Shock lung develops several hours and sometimes days after the onset of hypovolemic shock; its first symptoms are minor. Among the pronounced symptoms, the first is mild shortness of breath. At this stage, a blood test can detect a slight decrease in blood pH levels. The second stage of the pathology is characterized by greatly increased shortness of breath, increased frequency of respiratory contractions to compensate for hypoxia, and difficulty in inhaling. Now, with an obvious lack of oxygen in the blood, the number of platelets and leukocytes decreases. At this stage, fluorography allows you to visualize the presence of symptoms of pulmonary edema. Before the onset of the third stage, the patient begins to choke, may lose consciousness and fall into a coma. Shock can be fatal.

The first signs of hypovolemic shock are internal restlessness, pallor, cold sweat, and chills. In most cases, the pressure drops sharply and a rapid pulse appears. To confirm the diagnosis, you need to press on the nail plate of the thumb. If the nail takes on a normal color for more than one and a half seconds, the patient may be in shock.

Causes

In most cases, shock lung is the result of shock. Blood flow in the capillaries of the lungs, the smallest blood vessels that encircle the alveoli, decreases. Blood vessels begin to contract, as a result, the walls of the capillaries are damaged, which significantly increases their permeability. This allows blood plasma to enter the lung tissue. When blood flow weakens, the walls of the alveoli (more precisely, the cells of the walls) begin to be affected. These structures are responsible for the secretion of a substance that prevents the alveoli of a healthy person from collapsing. As a result of such changes, foci of atelectasis appear: the walls of the alveoli are pressed against each other and collapse; therefore, when inhaling, such alveoli are not filled with air. In addition, in the presence of shock, blood begins to clot in small blood vessels. Small blood clots appear in the capillaries, which only worsen circulatory problems. This leads to impaired pulmonary function.

Treatment

In such cases, the person needs to receive emergency medical care. The main remedy is artificial ventilation. This device eliminates pulmonary edema and prevents the alveoli from collapsing. In addition, the patient is administered glucocorticoids in large doses, for example, Prednisolone. Glucocorticoids should reduce the permeability of cell walls and prevent fluid from entering the alveoli from blood vessels.

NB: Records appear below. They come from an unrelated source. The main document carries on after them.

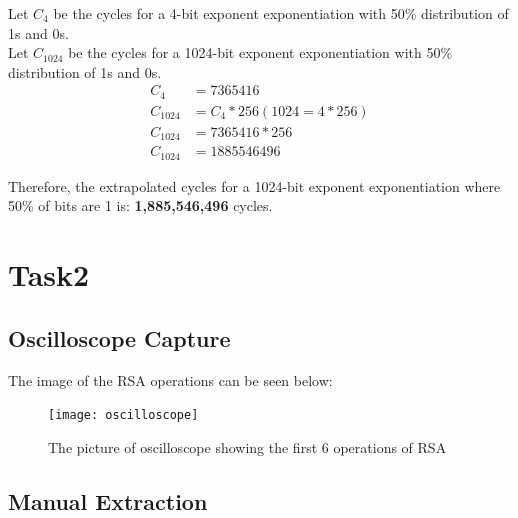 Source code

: \documentclass[1p,16pt]{elsarticle}
\begin{document}
Let $C_{4}$ be the cycles for a 4-bit exponent exponentiation with 50\% distribution of 1s and 0s.\\
Let $C_{1024}$ be the cycles for a 1024-bit exponent exponentiation with 50\% distribution of 1s and 0s.\\
\begin{align}
	C_4 &= 7365416 \\
	C_{1024} &=  C_4 * 256 (1024 = 4 * 256) \\
	C_{1024} &= 7365416 * 256 \\
	C_{1024} &= 1885546496
\end{align}

Therefore, the extrapolated cycles for a 1024-bit exponent exponentiation where 50\% of bits are 1 is:
\textbf{1,885,546,496} cycles.
\section{Task2}

\subsection{Oscilloscope Capture}%
\label{sub:oscilloscope_capture}
The image of the RSA operations can be seen below:
\begin{figure}[H]
	\centering
    \centerline{\texttt{[image: oscilloscope]}}
    \caption{The picture of oscilloscope showing the first 6 operations of RSA}\label{fig:oscilloscope}
\end{figure}

\subsection{Manual Extraction}%
\label{sub:manual_extraction}
\end{document}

In case of shock, medications are required to maintain and stimulate the blood circulation process; for this purpose, intravenous fluid is used to increase the volume of circulating blood. In order to empty the lungs, diuretics are introduced into the body. But it is worth understanding that elimination of pulmonary edema is possible only in the early stages of shock lung. The patient is also given antibiotics to prevent infection and intravenous Heparin to slow down the natural process of blood clotting.

Treatment is carried out in a hospital setting. First of all, the doctor provides symptomatic therapy for an acute disorder, and only then tries to establish its cause. This disease can be easily diagnosed using x-rays. Having made a diagnosis, adequate therapy is prescribed.

Shock lung is a life-threatening condition that requires emergency medical attention. Otherwise, hypoxemia begins, which leads to death.